Nevertheless, the lower court deemed that the Plaintiff’s above statement was made a confession in court, so it erred by misapprehending the legal doctrine on the confession in court.

B. Furthermore, the court below determined, based on the evidence stated in its holding, that the Plaintiff agreed on the quantity and supply price of the government procurement prior to the date of 2005 to 2007 with other manufacturer of the so-called "the so-called "the so-called "the so-called "unfair collaborative act" prohibited by Article 19 (1) of the Fair Trade Act is an agreement on the act of unfairly restricting competition, and it also includes not only the explicitly agreed act but also the implied agreement. However, the essence of the agreement is to communicate with the two or more enterprisers. Thus, the above provision is just because there is a contact with the intentions of two or more enterprisers.

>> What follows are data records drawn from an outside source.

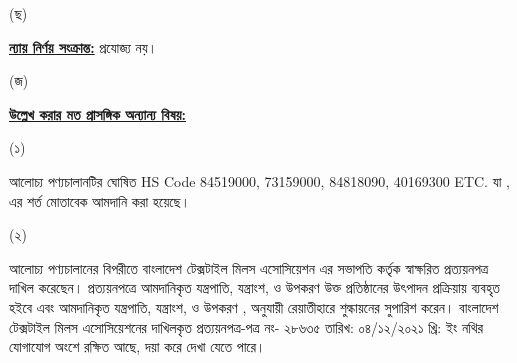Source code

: \documentclass[12pt]{article}
\newcommand{\hscode}{84519000, 73159000, 84818090, 40169300 ETC.}
\newcommand{\btmaltno}{পত্র নং- ২৮৬৩৫}
\newcommand{\btmaltnodt}{তারিখ:  ০৪/১২/২০২১ খ্রি:}
\begin{document}
\begin{minipage}[t]{0.05\linewidth}
(ছ)
\end{minipage}
\begin{minipage}[t]{0.90\linewidth}
\underline{\textbf{ন্যায় নির্ণয় সংক্রান্ত:}} প্রযোজ্য নয়।
\\
\end{minipage}
\begin{minipage}[t]{0.05\linewidth}
\hspace{1em}
\end{minipage}
\begin{minipage}[t]{0.05\linewidth}
(জ)
\end{minipage}
\begin{minipage}[t]{0.05\linewidth}
\end{minipage}
\begin{minipage}[t]{0.90\linewidth}
\underline{\textbf{উল্লেখ করার মত প্রাসঙ্গিক অন্যান্য বিষয়:}}
\end{minipage}
\footnotesize
\begin{minipage}[t]{0.05\linewidth}
\hspace{1em}
\end{minipage}
\begin{minipage}[t]{0.05\linewidth}
\hspace{1em}
\end{minipage}
\begin{minipage}[t]{0.05\linewidth}
(১)
\end{minipage}
\begin{minipage}[t]{0.85\linewidth}
আলোচ্য পণ্যচালানটির ঘোষিত HS Code {\hscode}
যা {\srooot}, {\sroootd} এর শর্ত মোতাবেক
আমদানি করা হয়েছে।
\end{minipage}
\begin{minipage}[t]{0.05\linewidth}
\hspace{1em}
\end{minipage}
\begin{minipage}[t]{0.05\linewidth}
\hspace{1em}
\end{minipage}
\begin{minipage}[t]{0.05\linewidth}
(২)
\end{minipage}
\begin{minipage}[t]{0.85\linewidth}
আলোচ্য পণ্যচালানের বিপরীতে বাংলাদেশ
টেক্সটাইল মিলস এসোসিয়েশন এর সভাপতি
কর্তৃক স্বাক্ষরিত প্রত্যয়নপত্র
দাখিল করেছেন। প্রত্যয়নপত্রে আমদানিকৃত
যন্ত্রপাতি, যন্ত্রাংশ, ও উপকরণ
উক্ত প্রতিষ্ঠানের উৎপাদন প্রক্রিয়ায়
ব্যবহৃত হইবে এবং আমদানিকৃত
যন্ত্রপাতি, যন্ত্রাংশ, ও উপকরণ
{\srooot}, {\sroootd} অনুযায়ী
রেয়াতীহারে শুল্কায়নের সুপারিশ
করেন। বাংলাদেশ টেক্সটাইল মিলস
এসোসিয়েশনের দাখিলকৃত প্রত্যয়নপত্র-{\btmaltno}
{\btmaltnodt} ইং নথির যোগাযোগ অংশে রক্ষিত
আছে, দয়া করে দেখা যেতে পারে।
\end{minipage}
\end{document}
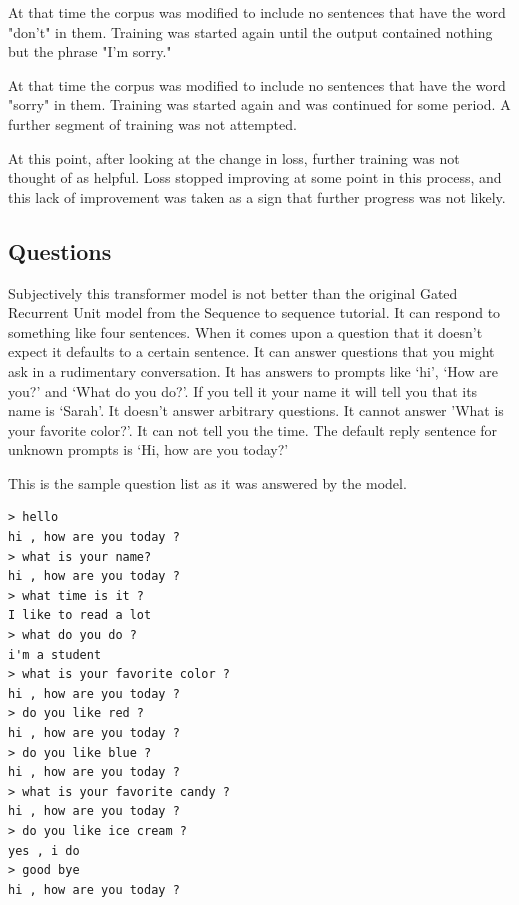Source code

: At that time the corpus was modified to include no 
sentences that have the word "don't" in them. Training was started again until the output contained nothing but the phrase "I'm sorry." 

At that time the corpus was modified to include no sentences that have the word "sorry" in them. Training was started again and was continued for some period. A further segment of training was not attempted. 

At this point, after looking at the change in loss, further training was not thought of as helpful. Loss stopped improving at some point in this process, and this lack of improvement was taken as a sign that further progress was not likely.


\subsection*{Questions}
Subjectively this transformer model is not better than the original Gated Recurrent Unit model from the Sequence to sequence tutorial. It can respond to something like four sentences. When it comes upon a question that it doesn't expect it defaults to a certain sentence. It can answer questions that you might ask in a rudimentary conversation. It has answers to prompts like `hi', `How are you?' and `What do you do?'. If you tell it your name it will tell you that its name is `Sarah'. It doesn't answer arbitrary questions. It cannot answer 'What is your favorite color?'. It can not tell you the time. The default reply sentence for unknown prompts is `Hi, how are you today?'

This is the sample question list as it was answered by the model.

\begin{verbatim}
> hello
hi , how are you today ?
> what is your name?
hi , how are you today ?
> what time is it ?
I like to read a lot
> what do you do ?
i'm a student
> what is your favorite color ?
hi , how are you today ?
> do you like red ?
hi , how are you today ?
> do you like blue ?
hi , how are you today ?
> what is your favorite candy ?
hi , how are you today ?
> do you like ice cream ?
yes , i do 
> good bye
hi , how are you today ?
\end{verbatim}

The existence of appearance consistent with the acts listed in each subparagraph cannot be deemed to have been agreed upon as a matter of course, and there must be proof of circumstances to recognize the reciprocity of communication between the business operators, and the burden of proof of such agreement is against the Defendant ordering corrective measures, etc. on the ground of such agreement (see, e.g., Supreme Court Decision 2012Du17421, Nov. 28, 2013).

2) Review of the reasoning of the lower judgment and the record reveals the following facts.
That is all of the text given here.